JudeBennett32: I honestly don't know that I'm in any frame of mind to know that right now...
JudeBennett32: I've worked for 2 days to get Damien moved...
Isis691: well, when you figure it out, please let me know
JudeBennett32: I've not slept in 2 days either and I feel very heavy in my heart - I don't know
Isis691: just let me know
Isis691: I think we all need some time right now
JudeBennett32: I will, I promise I will
JudeBennett32: I want you to know something
Isis691: yes?
JudeBennett32: all of you
JudeBennett32: I love you all dearly - I always have and always will...
Isis691: as we do you my dear
JudeBennett32: but I have a lot to sort out right now
JudeBennett32: maybe we all do
Isis691: I know
Isis691: I think so too
JudeBennett32: for the time being, we need distance to get safe space
Isis691: alright
Isis691: you know how to reach me when you feel you are ready to
JudeBennett32: i will
Isis691: good night
JudeBennett32: night



I was told earlier that Aimee feels I have ended our friendship because I didn't agree with her. Yes, that's EXACTLY it. It was all a matter of compromise apparently. Maybe sooner or later she will accept the real reasons instead of that non-reason.

I just don't know. If anyone is still pissed because I said what I said on LiveJournal instead of in person, remind yourselves that I already DID that two days before I made the post, thus inciting the anger necessary for me to write it in the first place.
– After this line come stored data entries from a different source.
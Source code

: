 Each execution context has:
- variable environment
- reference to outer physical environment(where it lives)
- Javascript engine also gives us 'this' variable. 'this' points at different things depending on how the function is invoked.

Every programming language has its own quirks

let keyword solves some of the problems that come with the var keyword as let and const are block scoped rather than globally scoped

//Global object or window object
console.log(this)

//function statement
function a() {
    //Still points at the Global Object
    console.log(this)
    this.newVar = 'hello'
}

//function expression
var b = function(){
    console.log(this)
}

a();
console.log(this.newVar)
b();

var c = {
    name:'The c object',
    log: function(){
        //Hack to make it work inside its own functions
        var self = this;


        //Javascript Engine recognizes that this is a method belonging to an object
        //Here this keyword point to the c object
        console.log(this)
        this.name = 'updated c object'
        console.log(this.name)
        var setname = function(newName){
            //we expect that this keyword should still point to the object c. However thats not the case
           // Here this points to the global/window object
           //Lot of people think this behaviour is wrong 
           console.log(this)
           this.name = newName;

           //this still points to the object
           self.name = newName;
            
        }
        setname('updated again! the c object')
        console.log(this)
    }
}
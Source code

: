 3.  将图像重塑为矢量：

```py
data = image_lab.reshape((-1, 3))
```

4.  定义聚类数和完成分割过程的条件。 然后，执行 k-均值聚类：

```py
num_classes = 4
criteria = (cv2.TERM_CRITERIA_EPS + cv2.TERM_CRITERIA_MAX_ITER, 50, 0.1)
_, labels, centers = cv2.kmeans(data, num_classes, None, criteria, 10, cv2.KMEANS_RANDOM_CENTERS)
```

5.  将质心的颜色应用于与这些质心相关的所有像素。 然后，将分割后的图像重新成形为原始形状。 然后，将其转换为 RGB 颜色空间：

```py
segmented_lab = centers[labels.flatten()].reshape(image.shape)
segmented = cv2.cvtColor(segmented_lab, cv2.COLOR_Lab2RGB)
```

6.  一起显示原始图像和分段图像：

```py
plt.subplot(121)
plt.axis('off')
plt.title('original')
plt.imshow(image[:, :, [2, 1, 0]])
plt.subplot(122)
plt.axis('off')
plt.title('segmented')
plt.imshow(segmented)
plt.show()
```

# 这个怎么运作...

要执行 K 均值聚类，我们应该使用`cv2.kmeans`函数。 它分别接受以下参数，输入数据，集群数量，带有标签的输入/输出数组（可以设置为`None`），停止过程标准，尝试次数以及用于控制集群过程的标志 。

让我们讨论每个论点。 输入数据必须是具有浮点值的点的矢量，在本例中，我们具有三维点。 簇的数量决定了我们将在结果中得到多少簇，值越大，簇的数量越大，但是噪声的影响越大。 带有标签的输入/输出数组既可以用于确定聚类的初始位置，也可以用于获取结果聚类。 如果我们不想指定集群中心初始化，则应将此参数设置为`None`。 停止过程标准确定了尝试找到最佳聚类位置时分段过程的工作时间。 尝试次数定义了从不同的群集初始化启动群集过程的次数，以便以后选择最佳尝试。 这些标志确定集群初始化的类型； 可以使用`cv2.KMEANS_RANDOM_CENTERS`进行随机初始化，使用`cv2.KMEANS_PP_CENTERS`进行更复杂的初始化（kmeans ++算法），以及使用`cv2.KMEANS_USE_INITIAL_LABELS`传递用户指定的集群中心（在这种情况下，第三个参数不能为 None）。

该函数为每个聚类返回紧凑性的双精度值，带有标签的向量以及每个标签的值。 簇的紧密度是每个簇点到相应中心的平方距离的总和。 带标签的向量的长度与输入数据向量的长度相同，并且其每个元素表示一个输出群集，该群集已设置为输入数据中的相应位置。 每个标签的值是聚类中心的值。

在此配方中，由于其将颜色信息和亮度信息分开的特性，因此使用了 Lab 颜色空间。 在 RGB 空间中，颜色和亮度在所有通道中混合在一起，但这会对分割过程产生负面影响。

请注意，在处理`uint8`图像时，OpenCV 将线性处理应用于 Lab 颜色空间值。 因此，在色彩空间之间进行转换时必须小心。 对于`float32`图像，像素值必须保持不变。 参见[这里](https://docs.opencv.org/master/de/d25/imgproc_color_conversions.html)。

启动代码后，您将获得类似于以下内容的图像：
Remind yourselves that it is my journal, I'll say what I want to say on it. Remind yourselves that if you don't want to read what I have to say, no one is forcing you. If you're still pissed, go soak your head.
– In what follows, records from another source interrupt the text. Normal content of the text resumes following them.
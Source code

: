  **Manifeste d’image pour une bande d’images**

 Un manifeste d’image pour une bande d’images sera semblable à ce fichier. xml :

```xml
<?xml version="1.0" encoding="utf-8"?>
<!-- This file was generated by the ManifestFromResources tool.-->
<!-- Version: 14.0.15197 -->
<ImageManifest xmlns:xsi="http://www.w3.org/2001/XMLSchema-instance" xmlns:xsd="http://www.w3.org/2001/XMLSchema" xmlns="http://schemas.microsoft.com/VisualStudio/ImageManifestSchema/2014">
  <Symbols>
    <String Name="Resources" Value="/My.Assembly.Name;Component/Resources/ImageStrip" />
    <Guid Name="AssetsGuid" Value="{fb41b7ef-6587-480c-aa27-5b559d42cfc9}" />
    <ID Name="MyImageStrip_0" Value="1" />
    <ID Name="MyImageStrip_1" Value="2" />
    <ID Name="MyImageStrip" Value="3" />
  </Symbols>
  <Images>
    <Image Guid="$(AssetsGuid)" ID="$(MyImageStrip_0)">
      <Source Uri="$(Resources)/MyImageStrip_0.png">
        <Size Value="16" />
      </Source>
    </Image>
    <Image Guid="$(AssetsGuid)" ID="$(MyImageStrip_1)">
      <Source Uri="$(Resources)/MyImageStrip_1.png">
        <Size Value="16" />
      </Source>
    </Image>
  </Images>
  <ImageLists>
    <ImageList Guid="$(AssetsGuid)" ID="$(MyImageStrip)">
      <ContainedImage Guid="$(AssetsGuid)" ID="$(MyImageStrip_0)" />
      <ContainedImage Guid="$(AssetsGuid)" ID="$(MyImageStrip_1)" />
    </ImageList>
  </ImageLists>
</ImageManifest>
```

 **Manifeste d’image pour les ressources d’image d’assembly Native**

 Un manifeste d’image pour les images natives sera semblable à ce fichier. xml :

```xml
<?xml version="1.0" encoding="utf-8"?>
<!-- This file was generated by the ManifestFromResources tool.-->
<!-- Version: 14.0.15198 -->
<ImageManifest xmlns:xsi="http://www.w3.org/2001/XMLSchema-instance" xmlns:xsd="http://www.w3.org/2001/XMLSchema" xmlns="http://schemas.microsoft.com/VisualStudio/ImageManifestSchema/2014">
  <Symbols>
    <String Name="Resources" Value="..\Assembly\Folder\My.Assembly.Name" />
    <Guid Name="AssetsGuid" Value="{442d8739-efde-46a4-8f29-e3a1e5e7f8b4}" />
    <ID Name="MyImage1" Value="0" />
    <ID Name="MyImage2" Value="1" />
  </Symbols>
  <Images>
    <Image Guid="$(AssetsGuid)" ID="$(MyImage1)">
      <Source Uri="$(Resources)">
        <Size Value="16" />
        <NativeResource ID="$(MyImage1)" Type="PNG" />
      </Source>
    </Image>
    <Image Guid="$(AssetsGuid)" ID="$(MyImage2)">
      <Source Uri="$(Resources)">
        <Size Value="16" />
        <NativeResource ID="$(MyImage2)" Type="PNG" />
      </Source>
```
I just don't know. There is a big part of me that is still in shock and going "W h o a... You just made your love for me a weapon to punish me with!" on repeat. I can't get past that one thing just now. So I don't know.

I'm dirty as all hell, yet I'm too tired to even shower. My hair is way grown out too, I have to cut that off tomorrow. I'm hoping for quiet tomorrow, a day of quiet and peace. I'm going to get up and have my coffee, and take my time getting through the morning. Tomorrow is going to be a Jeff Buckley day.